*** Excerpted data Section Begins ***

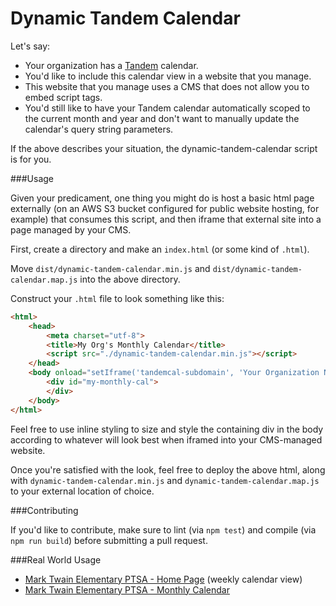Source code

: Dynamic Tandem Calendar
=========

Let's say:

- Your organization has a [Tandem](https://www.tandemcal.com/) calendar.
- You'd like to include this calendar view in a website that you manage.
- This website that you manage uses a CMS that does not allow you to embed script tags.
- You'd still like to have your Tandem calendar automatically scoped to the current month and year and don't want to manually update the calendar's query string parameters.

If the above describes your situation, the dynamic-tandem-calendar script is for you.

###Usage

Given your predicament, one thing you might do is host a basic html page externally (on an AWS S3 bucket configured for public website hosting, for example) that consumes this script, and then iframe that external site into a page managed by your CMS.

First, create a directory and make an `index.html` (or some kind of `.html`).

Move `dist/dynamic-tandem-calendar.min.js` and `dist/dynamic-tandem-calendar.map.js` into the above directory.
  
Construct your `.html` file to look something like this:
  
```html
<html>
	<head>
		<meta charset="utf-8">
		<title>My Org's Monthly Calendar</title>
		<script src="./dynamic-tandem-calendar.min.js"></script>
	</head>
	<body onload="setIframe('tandemcal-subdomain', 'Your Organization Name', 'Numerical Filter Code', 'Desired View: year, month, week, day, or list', 'my-monthly-cal')">
		<div id="my-monthly-cal">
		</div>
	</body>
</html>
```  

Feel free to use inline styling to size and style the containing div in the body according to whatever will look best when iframed into your CMS-managed website.

Once you're satisfied with the look, feel free to deploy the above html, along with `dynamic-tandem-calendar.min.js` and `dynamic-tandem-calendar.map.js` to your external location of choice. 

###Contributing

If you'd like to contribute, make sure to lint (via `npm test`) and compile (via `npm run build`) before submitting a pull request.

###Real World Usage

- [Mark Twain Elementary PTSA - Home Page](http://twainptsa.org/Home) (weekly calendar view)
- [Mark Twain Elementary PTSA - Monthly Calendar](http://twainptsa.org/Page/Calendar/Calendar)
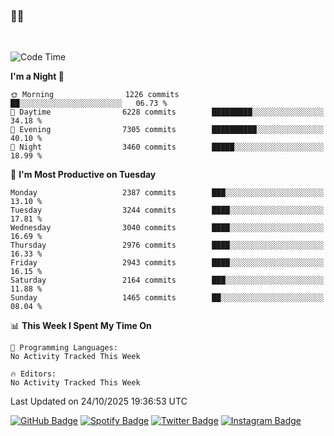 ### 🤙🍺

<!-- <a href="https://github-readme-stats.vercel.app/api?username=hzak2xx&count_private=true&show_icons=true&theme=dracula">
  <img align="center" src="https://github-readme-stats.vercel.app/api?username=hzak2xx&count_private=true&show_icons=true&theme=dracula" />
</a>
</br> -->
</br>

<!--START_SECTION:waka-->
![Code Time](http://img.shields.io/badge/Code%20Time-4%2C209%20hrs%2040%20mins-blue)

**I'm a Night 🦉** 

```text
🌞 Morning                1226 commits        ██░░░░░░░░░░░░░░░░░░░░░░░   06.73 % 
🌆 Daytime                6228 commits        █████████░░░░░░░░░░░░░░░░   34.18 % 
🌃 Evening                7305 commits        ██████████░░░░░░░░░░░░░░░   40.10 % 
🌙 Night                  3460 commits        █████░░░░░░░░░░░░░░░░░░░░   18.99 % 
```
📅 **I'm Most Productive on Tuesday** 

```text
Monday                   2387 commits        ███░░░░░░░░░░░░░░░░░░░░░░   13.10 % 
Tuesday                  3244 commits        ████░░░░░░░░░░░░░░░░░░░░░   17.81 % 
Wednesday                3040 commits        ████░░░░░░░░░░░░░░░░░░░░░   16.69 % 
Thursday                 2976 commits        ████░░░░░░░░░░░░░░░░░░░░░   16.33 % 
Friday                   2943 commits        ████░░░░░░░░░░░░░░░░░░░░░   16.15 % 
Saturday                 2164 commits        ███░░░░░░░░░░░░░░░░░░░░░░   11.88 % 
Sunday                   1465 commits        ██░░░░░░░░░░░░░░░░░░░░░░░   08.04 % 
```


📊 **This Week I Spent My Time On** 

```text
💬 Programming Languages: 
No Activity Tracked This Week

🔥 Editors: 
No Activity Tracked This Week
```


 Last Updated on 24/10/2025 19:36:53 UTC
<!--END_SECTION:waka-->

[![GitHub Badge](https://img.shields.io/badge/GitHub-100000?style=for-the-badge&logo=github&logoColor=white)](https://github.com/hzak2xx)
[![Spotify Badge](https://img.shields.io/badge/Spotify-1ED760?&style=for-the-badge&logo=spotify&logoColor=white)](https://open.spotify.com/user/uf90s6sbbh75a1mt44clkhkvf)
[![Twitter Badge](https://img.shields.io/badge/Twitter-1DA1F2?style=for-the-badge&logo=twitter&logoColor=white)](https://twitter.com/hzak2xx)
[![Instagram Badge](https://img.shields.io/badge/Instagram-E4405F?style=for-the-badge&logo=instagram&logoColor=white)](https://www.instagram.com/hzak2xx/)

*** Excerpted data Section Ends ***

Say again, word for word, the lines beginning at the top of the data and ending with the line that has "- You'd like". Skip the pictures.

• [Answer to this task]
Source code

: Dynamic Tandem Calendar
=========

Let's say:

- Your organization has a [Tandem](https://www.tandemcal.com/) calendar.
- You'd like to include this calendar view in a website that you manage.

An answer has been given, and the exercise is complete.